Sequoia Capital told investors that some of their personal and financial info may have been accessed by a third party, after a Sequoia employee's email was phished, Axios Kia Kokalitcheva learned.

  • Why it matters: Sequoia is one of the largest and most successful venture capital firms in the world. Sequoia investors include university endowments, tech executives and charitable foundations.

Sequoia told investors that it's been monitoring the dark web, and has not yet seen any compromised information being exploited.

8. Parting shots: Louvre in shutdown

Leonardo da Vinci's Mona Lisa hangs in a deserted Louvre. Photo: Thibault Camus/AP

The 518-year-old Mona Lisa has seen many things in her life on a wall, but rarely this: four months with no visitors, AP reports.

  • She stares through bulletproof glass into the silent Salle des Etats in the Louvre in Paris, long the world's most-visited museum.

It's uncertain when the Paris museum will reopen, after closing Oct. 30 in line with the French government's virus containment measures.

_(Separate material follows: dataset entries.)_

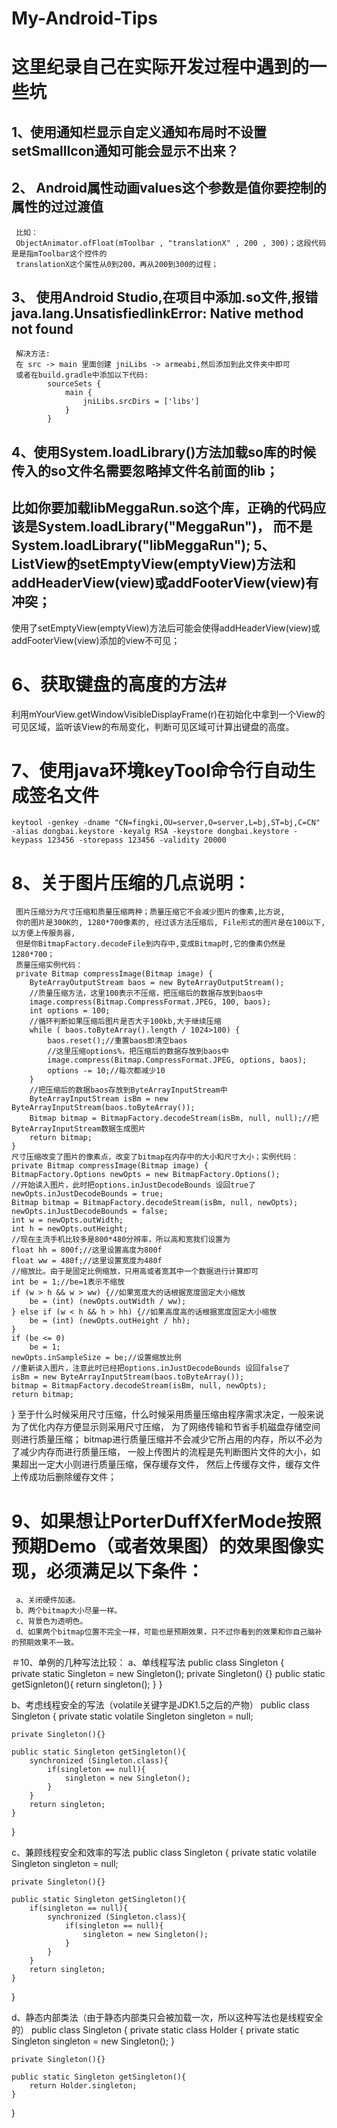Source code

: # My-Android-Tips
这里纪录自己在实际开发过程中遇到的一些坑
========================================

1、使用通知栏显示自定义通知布局时不设置setSmallIcon通知可能会显示不出来？
-------------------------------------------------------------------------
2、 Android属性动画values这个参数是值你要控制的属性的过过渡值
--------------------------------------------------------------------
     比如：
     ObjectAnimator.ofFloat(mToolbar , "translationX" , 200 , 300)；这段代码是是指mToolbar这个控件的
     translationX这个属性从0到200，再从200到300的过程；
3、  使用Android Studio,在项目中添加.so文件,报错java.lang.UnsatisfiedlinkError: Native method not found
-------------------------------------------------------------------------------------------------------
     解决方法: 
     在 src -> main 里面创建 jniLibs -> armeabi,然后添加到此文件夹中即可 
     或者在build.gradle中添加以下代码:  
            sourceSets { 
                main {
                    jniLibs.srcDirs = ['libs']
                }
            }
4、使用System.loadLibrary()方法加载so库的时候传入的so文件名需要忽略掉文件名前面的lib；
-------------------------------------------------------------------------------------
   比如你要加载libMeggaRun.so这个库，正确的代码应该是System.loadLibrary("MeggaRun")，
   而不是System.loadLibrary("libMeggaRun");
5、ListView的setEmptyView(emptyView)方法和addHeaderView(view)或addFooterView(view)有冲突；
----------------------------------------------------------------------------------------------
   使用了setEmptyView(emptyView)方法后可能会使得addHeaderView(view)或addFooterView(view)添加的view不可见；
   
# 6、获取键盘的高度的方法#

  利用mYourView.getWindowVisibleDisplayFrame(r)在初始化中拿到一个View的可见区域，监听该View的布局变化，判断可见区域可计算出键盘的高度。
# 7、使用java环境keyTool命令行自动生成签名文件
    keytool -genkey -dname "CN=fingki,OU=server,O=server,L=bj,ST=bj,C=CN" -alias dongbai.keystore -keyalg RSA -keystore dongbai.keystore -keypass 123456 -storepass 123456 -validity 20000
  
# 8、关于图片压缩的几点说明：
     图片压缩分为尺寸压缩和质量压缩两种；质量压缩它不会减少图片的像素,比方说, 
     你的图片是300K的, 1280*700像素的, 经过该方法压缩后, File形式的图片是在100以下, 以方便上传服务器, 
     但是你BitmapFactory.decodeFile到内存中,变成Bitmap时,它的像素仍然是1280*700；
     质量压缩实例代码：
     private Bitmap compressImage(Bitmap image) {  
        ByteArrayOutputStream baos = new ByteArrayOutputStream();  
        //质量压缩方法，这里100表示不压缩，把压缩后的数据存放到baos中  
        image.compress(Bitmap.CompressFormat.JPEG, 100, baos);
        int options = 100;  
        //循环判断如果压缩后图片是否大于100kb,大于继续压缩 
        while ( baos.toByteArray().length / 1024>100) {          
            baos.reset();//重置baos即清空baos  
            //这里压缩options%，把压缩后的数据存放到baos中 
            image.compress(Bitmap.CompressFormat.JPEG, options, baos); 
            options -= 10;//每次都减少10  
        }  
        //把压缩后的数据baos存放到ByteArrayInputStream中 
        ByteArrayInputStream isBm = new ByteArrayInputStream(baos.toByteArray()); 
        Bitmap bitmap = BitmapFactory.decodeStream(isBm, null, null);//把ByteArrayInputStream数据生成图片  
        return bitmap;  
    }
    尺寸压缩改变了图片的像素点，改变了bitmap在内存中的大小和尺寸大小；实例代码：
    private Bitmap compressImage(Bitmap image) {
    BitmapFactory.Options newOpts = new BitmapFactory.Options();  
    //开始读入图片，此时把options.inJustDecodeBounds 设回true了  
    newOpts.inJustDecodeBounds = true;  
    Bitmap bitmap = BitmapFactory.decodeStream(isBm, null, newOpts);  
    newOpts.inJustDecodeBounds = false;  
    int w = newOpts.outWidth;  
    int h = newOpts.outHeight;  
    //现在主流手机比较多是800*480分辨率，所以高和宽我们设置为  
    float hh = 800f;//这里设置高度为800f  
    float ww = 480f;//这里设置宽度为480f  
    //缩放比。由于是固定比例缩放，只用高或者宽其中一个数据进行计算即可  
    int be = 1;//be=1表示不缩放  
    if (w > h && w > ww) {//如果宽度大的话根据宽度固定大小缩放  
        be = (int) (newOpts.outWidth / ww);  
    } else if (w < h && h > hh) {//如果高度高的话根据宽度固定大小缩放  
        be = (int) (newOpts.outHeight / hh);  
    }  
    if (be <= 0)  
        be = 1;  
    newOpts.inSampleSize = be;//设置缩放比例  
    //重新读入图片，注意此时已经把options.inJustDecodeBounds 设回false了  
    isBm = new ByteArrayInputStream(baos.toByteArray());  
    bitmap = BitmapFactory.decodeStream(isBm, null, newOpts);  
    return bitmap;
   }
   至于什么时候采用尺寸压缩，什么时候采用质量压缩由程序需求决定，一般来说为了优化内存方便显示则采用尺寸压缩，
   为了网络传输和节省手机磁盘存储空间则进行质量压缩；
   bitmap进行质量压缩并不会减少它所占用的内存，所以不必为了减少内存而进行质量压缩，
   一般上传图片的流程是先判断图片文件的大小，如果超出一定大小则进行质量压缩，保存缓存文件，
   然后上传缓存文件，缓存文件上传成功后删除缓存文件；

# 9、如果想让PorterDuffXferMode按照预期Demo（或者效果图）的效果图像实现，必须满足以下条件：
     a、关闭硬件加速。
     b、两个bitmap大小尽量一样。
     c、背景色为透明色。
     d、如果两个bitmap位置不完全一样，可能也是预期效果，只不过你看到的效果和你自己脑补的预期效果不一致。
     
＃10、单例的几种写法比较：
     a、单线程写法
public class Singleton {   
    private static Singleton = new Singleton();
    private Singleton() {}
    public static getSignleton(){
        return singleton();
    }
}

b、考虑线程安全的写法（volatile关键字是JDK1.5之后的产物）
public class Singleton {
    private static volatile Singleton singleton = null;
 
    private Singleton(){}
 
    public static Singleton getSingleton(){
        synchronized (Singleton.class){
            if(singleton == null){
                singleton = new Singleton();
            }
        }
        return singleton;
    }    
}

c、兼顾线程安全和效率的写法
public class Singleton {
    private static volatile Singleton singleton = null;
    
    private Singleton(){}
    
    public static Singleton getSingleton(){
        if(singleton == null){
            synchronized (Singleton.class){
                if(singleton == null){
                    singleton = new Singleton();
                }
            }
        }
        return singleton;
    }    
}

d、静态内部类法（由于静态内部类只会被加载一次，所以这种写法也是线程安全的）
public class Singleton {
    private static class Holder {
        private static Singleton singleton = new Singleton();
    }
    
    private Singleton(){}
        
    public static Singleton getSingleton(){
        return Holder.singleton;
    }
}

  • The museum is normally blighted by its own success: Before the pandemic, staff walked out complaining they couldn't handle the overcrowding, with up to 30,000-40,000 visitors a day.
Louvre workers transport "Christ on the Cross Adored by Donors," by Spanish painter El Greco, as it returns from a Chicago Institute exhibit. Photo: Thibault Camus/AP

A major restoration of the ancient Egyptian tomb chapel of Akhethotep from 2400 BC is underway.

  • "When the museum reopens, everything will be perfect for its visitors — this Sleeping Beauty will have had the time to powder her nose," said Elisabeth Antoine-Konig, Artifacts Department curator.